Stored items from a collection
· · ·

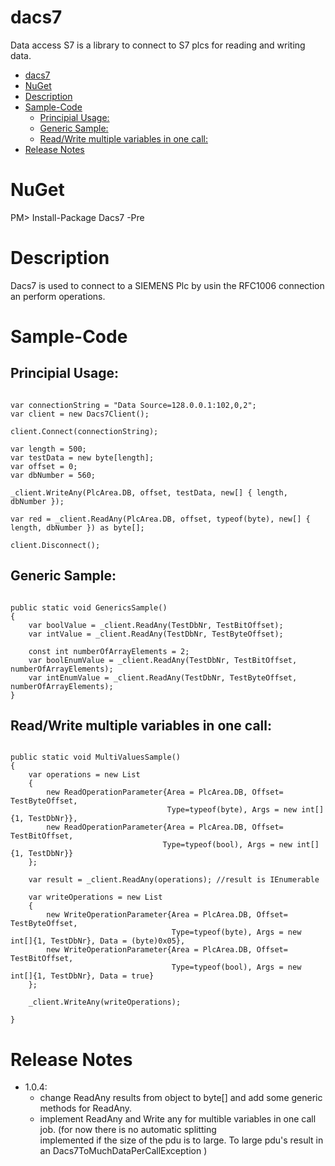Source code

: # dacs7

Data access S7 is a library to connect to S7 plcs for reading and writing data.

<!-- TOC -->

- [dacs7](#dacs7)
- [NuGet](#nuget)
- [Description](#description)
- [Sample-Code](#sample-code)
	- [Principial Usage:](#principial-usage)
	- [Generic Sample:](#generic-sample)
	- [Read/Write multiple variables in one call:](#readwrite-multiple-variables-in-one-call)
- [Release Notes](#release-notes)

<!-- /TOC -->


# NuGet
PM>  Install-Package Dacs7 -Pre 

# Description


Dacs7 is used to connect to a SIEMENS Plc by usin the RFC1006 connection an perform operations.

# Sample-Code


## Principial Usage:

<pre><code>
var connectionString = "Data Source=128.0.0.1:102,0,2";
var client = new Dacs7Client();

client.Connect(connectionString);

var length = 500;
var testData = new byte[length];
var offset = 0;
var dbNumber = 560;

_client.WriteAny(PlcArea.DB, offset, testData, new[] { length, dbNumber });

var red = _client.ReadAny(PlcArea.DB, offset, typeof(byte), new[] { length, dbNumber }) as byte[];

client.Disconnect();
</code></pre>


## Generic Sample:

<pre><code>
public static void GenericsSample()
{
    var boolValue = _client.ReadAny<bool>(TestDbNr, TestBitOffset);
    var intValue = _client.ReadAny<int>(TestDbNr, TestByteOffset);

    const int numberOfArrayElements = 2;
    var boolEnumValue = _client.ReadAny<bool>(TestDbNr, TestBitOffset, numberOfArrayElements);
    var intEnumValue = _client.ReadAny<int>(TestDbNr, TestByteOffset, numberOfArrayElements);
}
</code></pre>

## Read/Write multiple variables in one call:

<pre><code>
public static void MultiValuesSample()
{
    var operations = new List<ReadOperationParameter>
    {
        new ReadOperationParameter{Area = PlcArea.DB, Offset= TestByteOffset, 
                                   Type=typeof(byte), Args = new int[]{1, TestDbNr}},
        new ReadOperationParameter{Area = PlcArea.DB, Offset= TestBitOffset, 
                                  Type=typeof(bool), Args = new int[]{1, TestDbNr}}
    };

    var result = _client.ReadAny(operations); //result is IEnumerable<byte[]>

    var writeOperations = new List<WriteOperationParameter>
    {
        new WriteOperationParameter{Area = PlcArea.DB, Offset= TestByteOffset, 
                                    Type=typeof(byte), Args = new int[]{1, TestDbNr}, Data = (byte)0x05},
        new WriteOperationParameter{Area = PlcArea.DB, Offset= TestBitOffset, 
                                    Type=typeof(bool), Args = new int[]{1, TestDbNr}, Data = true}
    };

    _client.WriteAny(writeOperations);

}
</code></pre>


# Release Notes

* 1.0.4:  
    * change ReadAny results from object to byte[] and add some generic methods for ReadAny.
    * implement ReadAny and Write any for multible variables in one call job. (for now there is no automatic splitting        
     implemented if the size of the pdu is to large. To large pdu's result in an Dacs7ToMuchDataPerCallException )
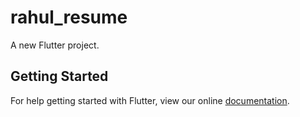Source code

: # rahul_resume

A new Flutter project.

## Getting Started

For help getting started with Flutter, view our online
[documentation](https://flutter.io/).
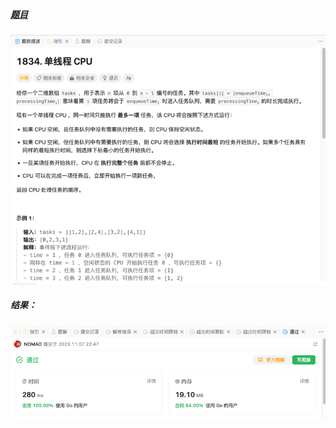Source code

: ##### [题目](https://leetcode.cn/problems/single-threaded-cpu/description/)
![pic](img.png)
##### 结果：
![pic](result.png)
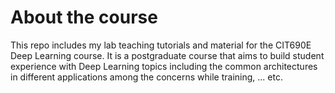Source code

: # About the course
This repo includes my lab teaching tutorials and material for the CIT690E Deep Learning course. It is a postgraduate course that aims to build student experience with Deep Learning topics including the common architectures in different applications among the concerns while training, ... etc.
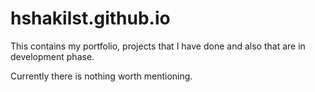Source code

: # hshakilst.github.io

This contains my portfolio, projects that I have done and also that are in development phase.

Currently there is nothing worth mentioning.
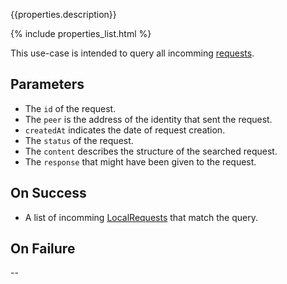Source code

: {{properties.description}}

{% include properties_list.html %}

This use-case is intended to query all incomming [requests](/integrate/data-model-overview#request).

## Parameters 

- The `id` of the request.
- The `peer` is the address of the identity that sent the request.
- `createdAt` indicates the date of request creation.
- The `status` of the request.
- The `content` describes the structure of the searched request.
- The `response` that might have been given to the request.

## On Success

- A list of incomming [LocalRequests](/integrate/data-model-overview#localrequest) that match the query.

## On Failure

--

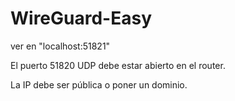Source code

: # WireGuard-Easy

ver en "localhost:51821"

El puerto 51820 UDP debe estar abierto en el router.

La IP debe ser pública o poner un dominio.
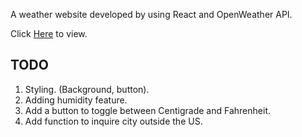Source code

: A weather website developed by using React and OpenWeather API.

Click [Here](https://weatherapp2020.herokuapp.com/) to view.

## TODO

1. Styling. (Background, button).
2. Adding humidity feature.
3. Add a button to toggle between Centigrade and Fahrenheit.
4. Add function to inquire city outside the US.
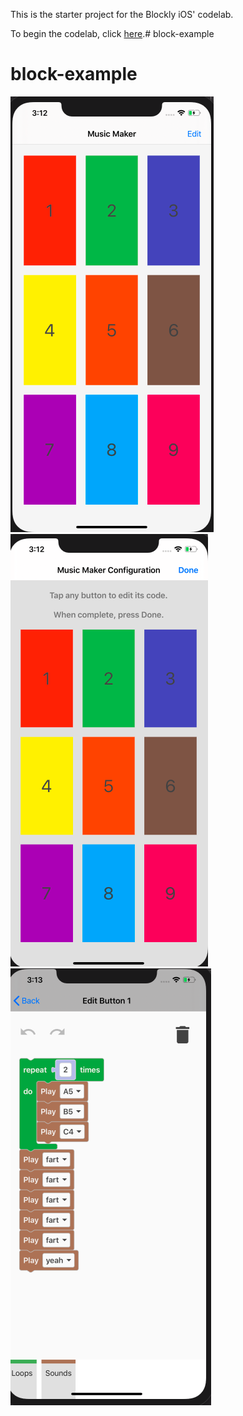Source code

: This is the starter project for the Blockly iOS' codelab.

To begin the codelab, click [here](https://developers.google.com/blockly/codelab/ios).# block-example
# block-example
![Image description](https://github.com/MANI14011998/block-example/blob/master/img/Screenshot%202020-05-26%20at%203.12.34%20AM.png)
![Image description](https://github.com/MANI14011998/block-example/blob/master/img/Screenshot%202020-05-26%20at%203.12.51%20AM.png)
![Image description](https://github.com/MANI14011998/block-example/blob/master/img/Screenshot%202020-05-26%20at%203.13.12%20AM.png)
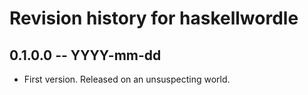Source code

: # Revision history for haskellwordle

## 0.1.0.0 -- YYYY-mm-dd

* First version. Released on an unsuspecting world.
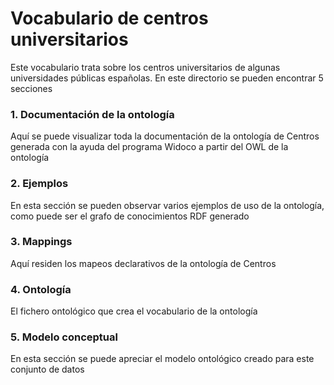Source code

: # Vocabulario de centros universitarios
Este vocabulario trata sobre los centros universitarios de algunas universidades públicas españolas. En este directorio se pueden encontrar 5 secciones

### 1. Documentación de la ontología
Aquí se puede visualizar toda la documentación de la ontología de Centros generada con la ayuda del programa Widoco a partir del OWL de la ontología

### 2. Ejemplos
En esta sección se pueden observar varios ejemplos de uso de la ontología, como puede ser el grafo de conocimientos RDF generado

### 3. Mappings
Aquí residen los mapeos declarativos de la ontología de Centros

### 4. Ontología
El fichero ontológico que crea el vocabulario de la ontología

### 5. Modelo conceptual
En esta sección se puede apreciar el modelo ontológico creado para este conjunto de datos
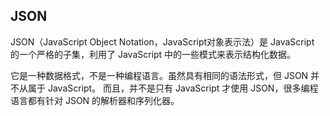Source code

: ## JSON ##

JSON（JavaScript Object Notation，JavaScript对象表示法）是 JavaScript 的一个严格的子集，利用了 JavaScript 中的一些模式来表示结构化数据。

它是一种数据格式，不是一种编程语言。虽然具有相同的语法形式，但 JSON 并不从属于 JavaScript。
而且，并不是只有 JavaScript 才使用 JSON，很多编程语言都有针对 JSON 的解析器和序列化器。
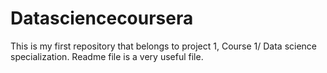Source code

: # Datasciencecoursera
This is my first repository that belongs to project 1, Course 1/ Data science specialization. Readme file is a very useful file.
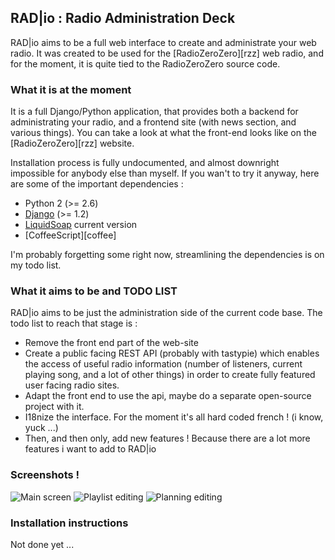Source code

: RAD|io : Radio Administration Deck
----------------------------------

RAD|io aims to be a full web interface to create and administrate your web radio. It was created to be used for the [RadioZeroZero][rzz] web radio, and for the moment, it is quite tied to the RadioZeroZero source code.

### What it is at the moment

It is a full Django/Python application, that provides both a backend for administrating your radio, and a frontend site (with news section, and various things). You can take a look at what the front-end looks like on the [RadioZeroZero][rzz] website.

Installation process is fully undocumented, and almost downright impossible for anybody else than myself. If you wan't to try it anyway, here are some of the important dependencies :

- Python 2 (>= 2.6)
- [Django][django] (>= 1.2)
- [LiquidSoap][liquidsoap] current version
- [CoffeeScript][coffee]

[django]: https://www.djangoproject.com/
[liquidsoap]:  http://savonet.sourceforge.net/
[coffeescript]: http://coffeescript.org/

I'm probably forgetting some right now, streamlining the dependencies is on my todo list.

### What it aims to be and TODO LIST

RAD|io aims to be just the administration side of the current code base. The todo list to reach that stage is :

- Remove the front end part of the web-site
- Create a public facing REST API (probably with tastypie) which enables the access of useful radio information (number of listeners, current playing song, and a lot of other things) in order to create fully featured user facing radio sites.
- Adapt the front end to use the api, maybe do a separate open-source project with it.
- I18nize the interface. For the moment it's all hard coded french ! (i know, yuck ...)
- Then, and then only, add new features ! Because there are a lot more features i want to add to RAD|io

### Screenshots !

![Main screen](http://radiozerozero.com/site_media/public/radiosc1.jpg)
![Playlist editing](http://radiozerozero.com/site_media/public/radiosc2.jpg)
![Planning editing](http://radiozerozero.com/site_media/public/radiosc3.jpg)

### Installation instructions

Not done yet ...
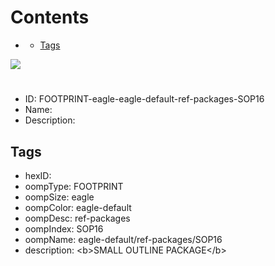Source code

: 



Contents
========

* [](#)
	* [Tags](#tags)
  
![][im]
# 

- ID: FOOTPRINT-eagle-eagle-default-ref-packages-SOP16
- Name: 
- Description: 

## Tags

- hexID: 
- oompType: FOOTPRINT
- oompSize: eagle
- oompColor: eagle-default
- oompDesc: ref-packages
- oompIndex: SOP16
- oompName: eagle-default/ref-packages/SOP16
- description: &lt;b&gt;SMALL OUTLINE PACKAGE&lt;/b&gt;



[im]: image.png
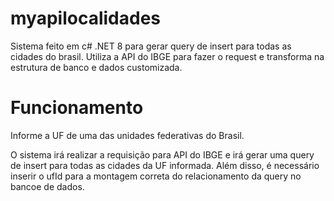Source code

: # myapilocalidades

Sistema feito em c# .NET 8 para gerar query de insert para todas as cidades do brasil. Utiliza a API do IBGE para fazer o request e transforma na estrutura de banco e dados customizada.

# Funcionamento
Informe a UF de uma das unidades federativas do Brasil.

O sistema irá realizar a requisição para API do IBGE e irá gerar uma query de insert para todas as cidades da UF informada.
Além disso, é necessário inserir o ufId para a montagem correta do relacionamento da query no bancoe de dados.
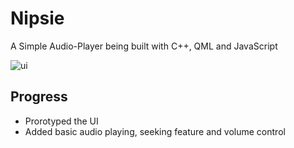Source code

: # Nipsie
A Simple Audio-Player being built with C++, QML and JavaScript

![ui](https://user-images.githubusercontent.com/71678062/144246123-2377da40-1c95-4c73-9886-328e168710b3.JPG)

## Progress
* Prorotyped the UI
* Added basic audio playing, seeking feature and volume control
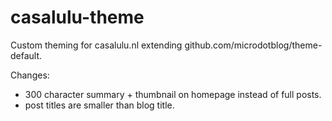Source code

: # casalulu-theme
Custom theming for casalulu.nl extending github.com/microdotblog/theme-default.

Changes:
- 300 character summary + thumbnail on homepage instead of full posts.
- post titles are smaller than blog title.
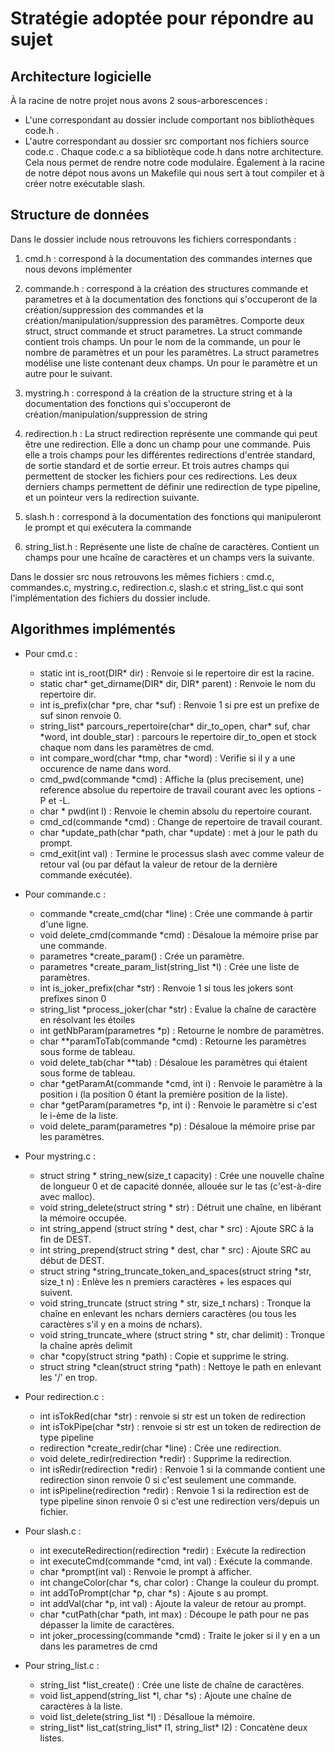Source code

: # Stratégie adoptée pour répondre au sujet 

## Architecture logicielle 

À la racine de notre projet nous avons 2 sous-arborescences :
- L'une correspondant au dossier include comportant nos bibliothèques code.h .
- L'autre correspondant au dossier src comportant nos fichiers source code.c .
Chaque code.c a sa bibliotèque code.h dans notre architecture.
Cela nous permet de rendre notre code modulaire.
Également à la racine de notre dépot nous avons un Makefile qui nous sert à tout compiler et à créer notre
exécutable slash.

## Structure de données

Dans le dossier include nous retrouvons les fichiers correspondants :

1. cmd.h : correspond à la documentation des commandes internes que nous devons implémenter

2. commande.h : correspond à la création des structures commande et parametres et à la documentation des fonctions qui
s'occuperont de la création/suppression des commandes et la création/manipulation/suppression des paramêtres.
Comporte deux struct, struct commande et struct parametres. La struct commande contient trois champs. Un pour le nom
de la commande, un pour le nombre de paramètres et un pour les paramètres. La struct parametres modélise une
liste contenant deux champs. Un pour le paramètre et un autre pour le suivant.

3. mystring.h : correspond à la création de la structure string et à la documentation des fonctions qui s'occuperont
de création/manipulation/suppression de string

4. redirection.h : La struct redirection représente une commande qui peut être une redirection. Elle a donc un champ
pour une commande. Puis elle a trois champs pour les différentes redirections d'entrée standard, de sortie standard
et de sortie erreur. Et trois autres champs qui permettent de stocker les fichiers pour ces redirections.
Les deux derniers champs permettent de définir une redirection de type pipeline, et un pointeur vers la
redirection suivante.

5. slash.h : correspond à la documentation des fonctions qui manipuleront le prompt et qui exécutera la commande

6. string_list.h : Représente une liste de chaîne de caractères. Contient un champs pour une hcaîne de caractères
et un champs vers la suivante.

Dans le dossier src nous retrouvons les mêmes fichiers :
cmd.c, commandes.c, mystring.c, redirection.c, slash.c et string_list.c qui sont l'implémentation des fichiers
du dossier include.

## Algorithmes implémentés
- Pour cmd.c :
    - static int is_root(DIR* dir) : Renvoie si le repertoire dir est la racine.
    - static char* get_dirname(DIR* dir, DIR* parent) : Renvoie le nom du repertoire dir.
    - int is_prefix(char *pre, char *suf) : Renvoie 1 si pre est un prefixe de suf sinon renvoie 0.
    - string_list* parcours_repertoire(char* dir_to_open, char* suf, char *word, int double_star) : parcours
    le repertoire dir_to_open et stock chaque nom dans les paramètres de cmd.
    - int compare_word(char *tmp, char *word) : Verifie si il y a une occurence de name dans word.
    - cmd_pwd(commande *cmd) : Affiche la (plus precisement, une) reference absolue du repertoire de travail
    courant avec les options -P et -L.
    - char * pwd(int l) : Renvoie le chemin absolu du repertoire courant.
    - cmd_cd(commande *cmd) : Change de repertoire de travail courant.
    - char *update_path(char *path, char *update) : met à jour le path du prompt.
    - cmd_exit(int val) : Termine le processus slash avec comme valeur de retour val (ou par défaut la valeur
    de retour de la dernière commande exécutée).


- Pour commande.c :
    - commande *create_cmd(char *line) : Crée une commande à partir d'une ligne.
    - void delete_cmd(commande *cmd) : Désaloue la mémoire prise par une commande.
    - parametres *create_param() : Crée un paramètre.
    - parametres *create_param_list(string_list *l) : Crée une liste de paramètres.
    - int is_joker_prefix(char *str) : Renvoie 1 si tous les jokers sont prefixes sinon 0
    - string_list *process_joker(char *str) : Evalue la chaîne de caractère en résolvant les étoiles
    - int getNbParam(parametres *p) : Retourne le nombre de paramètres.
    - char **paramToTab(commande *cmd) : Retourne les paramètres sous forme de tableau.
    - void delete_tab(char **tab) : Désaloue les paramètres qui étaient sous forme de tableau.
    - char *getParamAt(commande *cmd, int i) : Renvoie le paramètre à la position i (la position 0 étant
    la première position de la liste).
    - char *getParam(parametres *p, int i) : Renvoie le paramètre si c'est le i-ème de la liste.
    - void delete_param(parametres *p) : Désaloue la mémoire prise par les paramètres.

- Pour mystring.c :
    - struct string * string_new(size_t capacity) : Crée une nouvelle chaîne de longueur 0 et de capacité donnée,
    allouée sur le tas (c'est-à-dire avec malloc).
    - void string_delete(struct string * str) : Détruit une chaîne, en libérant la mémoire occupée.
    - int string_append (struct string * dest, char * src) : Ajoute SRC à la fin de DEST.
    - int string_prepend(struct string * dest, char * src) : Ajoute SRC au début de DEST.
    - struct string *string_truncate_token_and_spaces(struct string *str, size_t n) : Enlève les n premiers
    caractères + les espaces qui suivent.
    - void string_truncate (struct string * str, size_t nchars) : Tronque la chaîne en enlevant les nchars
    derniers caractères (ou tous les caractères s'il y en a moins de nchars).
    - void string_truncate_where (struct string * str, char delimit) : Tronque la chaîne après delimit
    - char *copy(struct string *path) : Copie et supprime le string.
    - struct string *clean(struct string *path) : Nettoye le path en enlevant les '/' en trop.

- Pour redirection.c :
    - int isTokRed(char *str) : renvoie si str est un token de redirection
    - int isTokPipe(char *str) : renvoie si str est un token de redirection de type pipeline
    - redirection *create_redir(char *line) : Crée une redirection.
    - void delete_redir(redirection *redir) : Supprime la redirection.
    - int isRedir(redirection *redir) : Renvoie 1 si la commande contient une redirection sinon renvoie 0 si
    c'est seulement une commande.
    - int isPipeline(redirection *redir) : Renvoie 1 si la redirection est de type pipeline sinon renvoie 0 si c'est
    une redirection vers/depuis un fichier.

- Pour slash.c :
    - int executeRedirection(redirection *redir) : Exécute la redirection
    - int executeCmd(commande *cmd, int val) : Exécute la commande.
    - char *prompt(int val) : Renvoie le prompt à afficher.
    - int changeColor(char *s, char color) : Change la couleur du prompt.
    - int addToPrompt(char *p, char *s) : Ajoute s au prompt.
    - int addVal(char *p, int val) : Ajoute la valeur de retour au prompt.
    - char *cutPath(char *path, int max) : Découpe le path pour ne pas dépasser la limite de caractères.
    - int joker_processing(commande *cmd) : Traite le joker si il y en a un dans les parametres de cmd

- Pour string_list.c :
    - string_list *list_create() : Crée une liste de chaîne de caractères.
    - void list_append(string_list *l, char *s) : Ajoute une chaîne de caractères à la liste.
    - void list_delete(string_list *l) : Désalloue la mémoire.
    - string_list* list_cat(string_list* l1, string_list* l2) : Concatène deux listes.
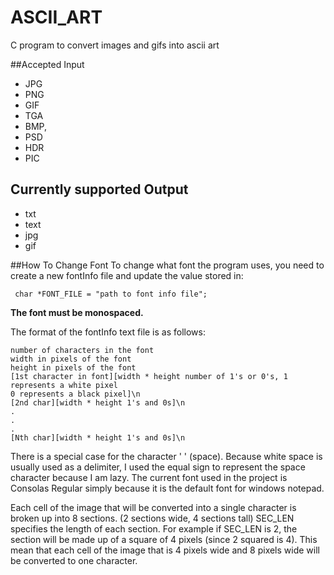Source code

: # ASCII_ART
C program to convert images and gifs into ascii art

##Accepted Input
* JPG
* PNG
* GIF
* TGA
* BMP,
* PSD
* HDR
* PIC

## Currently supported Output
* txt
* text
* jpg
* gif
    
##How To Change Font
To change what font the program uses, you need to create a new fontInfo file and update the
value stored in:

     char *FONT_FILE = "path to font info file";
    
**The font must be monospaced.** 

The format of the fontInfo text file is as follows:
    
    number of characters in the font
    width in pixels of the font
    height in pixels of the font
    [1st character in font][width * height number of 1's or 0's, 1 represents a white pixel
    0 represents a black pixel]\n
    [2nd char][width * height 1's and 0s]\n
    .
    .
    .
    [Nth char][width * height 1's and 0s]\n
    
There is a special case for the character ' ' (space). Because white space is usually used
as a delimiter, I used the equal sign to represent the space character because I am lazy.
The current font used in the project is Consolas Regular simply because it is the default
font for windows notepad. 

Each cell of the image that will be converted into a single character is broken up into
8 sections. (2 sections wide, 4 sections tall) SEC_LEN specifies the length of each section. 
For example if SEC_LEN is 2, the section will be made up of a square of 4 pixels (since 2 
squared is 4). This mean that each cell of the image that is 4 pixels wide and 8 pixels wide
will be converted to one character.

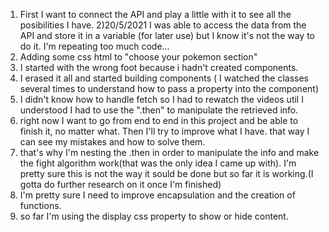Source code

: 1) First I want to connect the API  and play a little with it to see all the posibilities I have.
2)20/5/2021 I was able to access the data from the API and store it in a variable (for later use) but I know it's not the way to do it. I'm repeating too much code... 
3) Adding some css html to "choose your pokemon section"
4) I started with the wrong foot because i hadn't created components.
5) I erased it all and started building components ( I watched the classes several times to understand how to pass a property into the component)
6) I didn't know how to handle fetch so I had to rewatch the videos util I understood I had to use the ".then" to manipulate the retrieved info.
7) right now I want to go from end to end in this project and be able to finish it, no matter what. Then I'll try to improve what I have. that way I can see my mistakes and how to solve them.
8) that's why I'm nesting the .then in order to manipulate the info and make the fight algorithm work(that was the only idea I came up with). I'm pretty sure this is not the way it sould be done but so far it is working.(I gotta do further research on it once I'm finished)
9) I'm pretty sure I need to improve encapsulation and the creation of functions.
10) so far I'm using the display css property to show or hide content.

· · ·

Exercise instructions
The lines to return are those in the records above that hold the word "sous".

Solution to this exercise
À la racine de notre projet nous avons 2 sous-arborescences :
    - char **paramToTab(commande *cmd) : Retourne les paramètres sous forme de tableau.
    - void delete_tab(char **tab) : Désaloue les paramètres qui étaient sous forme de tableau.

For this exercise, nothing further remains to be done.